男はサッとフードを外しランガを見て、大きく目を見開いた。それから何度もまばたきを繰り返し——
「ランガくん?」
その呼びかけにランガは首を傾げた。じっと相手を凝視し数秒ほどかかって理解した。
「あれ? もしかして愛抱夢?」
そうだ。この声には聞き覚えがある。どうも仮面やマタドール衣装を身につけていないと愛抱夢だとすぐにはピンとこないらしい。
愛抱夢のイメージは特に仮面だ。仮面は顔の一部になってしまっていて素顔だと全くの別人としか思えなくなる。祝勝会のときですら仮面をはずそうとはしなかったっけ。
でも、一度だけ——そう、トーナメントの決勝戦で月明かりの下、ランガは確かに彼の素顔を見ているのだ。
「もしかしなくても僕だ」
彼の両口角が上がった。なんか妙に嬉しそうだ。まあひとりで滑るより他のスケーター仲間と滑った方が楽しい。
「えっと……愛抱夢は何をしているの?」
「滑っていたんだよ」
そんなの見ればわかる。
「そういうことじゃなくて。なんでSではない普通の道をひとりで滑っていたのかなって……」
「まあ、嫌なことから逃げてきたってところかな。ひとりに——いや愛抱夢になりたかったんだ」
愛抱夢はもちろんSネームで偽名だ。自分や暦みたいな気楽な学生と違いSにくる大人スケーターたちは皆それぞれ社会人として責任ある仕事を持っているのだ。大きなストレスを抱えているのかもしれない。大人は大変だ。でも、愛抱夢なら何もこんなところで滑らなくても——
「それならSで滑ったほうがよくない?」
「それだと厄介な追跡犬に筒抜けになるから逃避にならないんだ」
「犬から逃げてきた?」
「まあ、そういったところ」
「ふうん。賢い犬なんだね。でも愛抱夢になりたかったのに、どうしていつもの衣装と仮面を着けていないの?」
愛抱夢は眉と肩を同時に持ち上げた。
「流石にS以外であの格好をしていたら悪目立ちする。不審者として警察から職務質問されるか、追跡犬に嗅ぎつかれしまうだろう。それでは意味ないんだよ」
なるほど。自分の考えは浅かったなと思う。
「そうか」
「まあね」
そういえば愛抱夢はひとりになりたくてスケートをしていたんだった。

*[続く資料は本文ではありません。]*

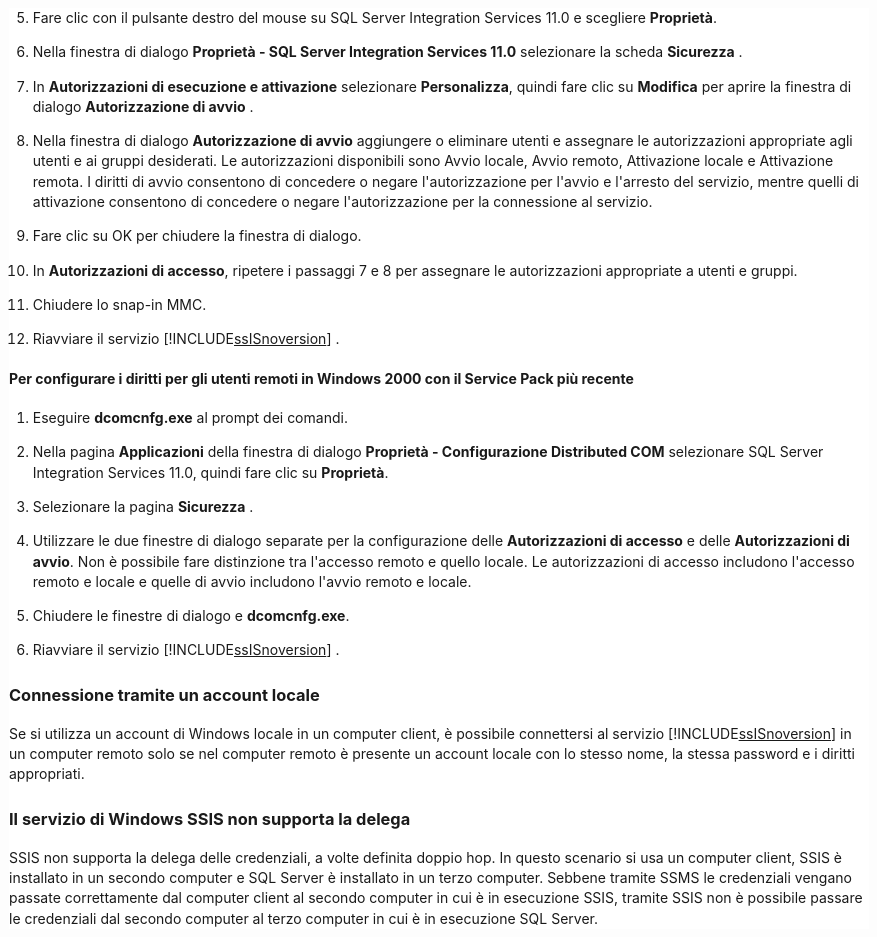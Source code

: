 5.  Fare clic con il pulsante destro del mouse su SQL Server Integration Services 11.0 e scegliere **Proprietà**.  
  
6.  Nella finestra di dialogo **Proprietà - SQL Server Integration Services 11.0** selezionare la scheda **Sicurezza** .  
  
7.  In **Autorizzazioni di esecuzione e attivazione** selezionare **Personalizza**, quindi fare clic su **Modifica** per aprire la finestra di dialogo **Autorizzazione di avvio** .  
  
8.  Nella finestra di dialogo **Autorizzazione di avvio** aggiungere o eliminare utenti e assegnare le autorizzazioni appropriate agli utenti e ai gruppi desiderati. Le autorizzazioni disponibili sono Avvio locale, Avvio remoto, Attivazione locale e Attivazione remota. I diritti di avvio consentono di concedere o negare l'autorizzazione per l'avvio e l'arresto del servizio, mentre quelli di attivazione consentono di concedere o negare l'autorizzazione per la connessione al servizio.  
  
9. Fare clic su OK per chiudere la finestra di dialogo.  
  
10. In **Autorizzazioni di accesso**, ripetere i passaggi 7 e 8 per assegnare le autorizzazioni appropriate a utenti e gruppi.  
  
11. Chiudere lo snap-in MMC.  
  
12. Riavviare il servizio [!INCLUDE[ssISnoversion](../../includes/ssisnoversion-md.md)] .  
  
#### <a name="to-configure-rights-for-remote-users-on-windows-2000-with-the-latest-service-packs"></a>Per configurare i diritti per gli utenti remoti in Windows 2000 con il Service Pack più recente  
  
1.  Eseguire **dcomcnfg.exe** al prompt dei comandi.  
  
2.  Nella pagina **Applicazioni** della finestra di dialogo **Proprietà - Configurazione Distributed COM** selezionare SQL Server Integration Services 11.0, quindi fare clic su **Proprietà**.  
  
3.  Selezionare la pagina **Sicurezza** .  
  
4.  Utilizzare le due finestre di dialogo separate per la configurazione delle **Autorizzazioni di accesso** e delle **Autorizzazioni di avvio**. Non è possibile fare distinzione tra l'accesso remoto e quello locale. Le autorizzazioni di accesso includono l'accesso remoto e locale e quelle di avvio includono l'avvio remoto e locale.  
  
5.  Chiudere le finestre di dialogo e **dcomcnfg.exe**.  
  
6.  Riavviare il servizio [!INCLUDE[ssISnoversion](../../includes/ssisnoversion-md.md)] .  
  
### <a name="connecting-by-using-a-local-account"></a>Connessione tramite un account locale

Se si utilizza un account di Windows locale in un computer client, è possibile connettersi al servizio [!INCLUDE[ssISnoversion](../../includes/ssisnoversion-md.md)] in un computer remoto solo se nel computer remoto è presente un account locale con lo stesso nome, la stessa password e i diritti appropriati.  
  
### <a name="ssis-windows-service-doesnt-support-delegation"></a>Il servizio di Windows SSIS non supporta la delega

SSIS non supporta la delega delle credenziali, a volte definita doppio hop. In questo scenario si usa un computer client, SSIS è installato in un secondo computer e SQL Server è installato in un terzo computer. Sebbene tramite SSMS le credenziali vengano passate correttamente dal computer client al secondo computer in cui è in esecuzione SSIS, tramite SSIS non è possibile passare le credenziali dal secondo computer al terzo computer in cui è in esecuzione SQL Server.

あまり話し込んでしまっては申し訳ない。
「じゃあ俺はもう行くから……」
気を利かせてその場を立ち去ろうと愛抱夢にくるりと背を向けた瞬間、背後から腕をつかまれた。
「待って、ランガくん。僕にだけに話させて、君は話を聞かせてくれていない。君がどうしてこんな時間に滑っていたのかとか……」
確かに……
「えっと……ずっと暦と一緒に滑っていたんだけど、別れても滑り足りなかったのかな。あと少しでつかめそうな感覚があって……それで母さんも夜勤だしと……」
なんかうまく説明できない。
「それでものになったの?」
「うん。だいたい見えた。次回のSでなんとかなりそう」
「それはよかった。今度スケートについて悩んだときはなんでも僕に相談して欲しい」
愛抱夢の提案にランガは身を乗り出し目を輝かせた。
「え? いいの?」
「もちろんだよ。僕のほうが君よりスケート歴はずっと長いんだ。役に立つアドバイスができると思うよ」
それはありがたいと思う。今まで暦や実也、たまにチェリーやジョーからアドバイスをもらっていた。そこに愛抱夢が加わればより満足いく滑りに近づきそうな気がした。
愛抱夢は目を細めた。
その表情にランガは一瞬見惚れた。
この人笑うと目尻が下がるなんてこと、仮面を外した今だからこそ気づくことができた。
——垂れ目の愛抱夢って意外とかわいい?
そう思ってしまったのは失礼だろうか。でも、なんかすごい発見——それも自分だけが知っているのかもしれないと考えると少し嬉しい。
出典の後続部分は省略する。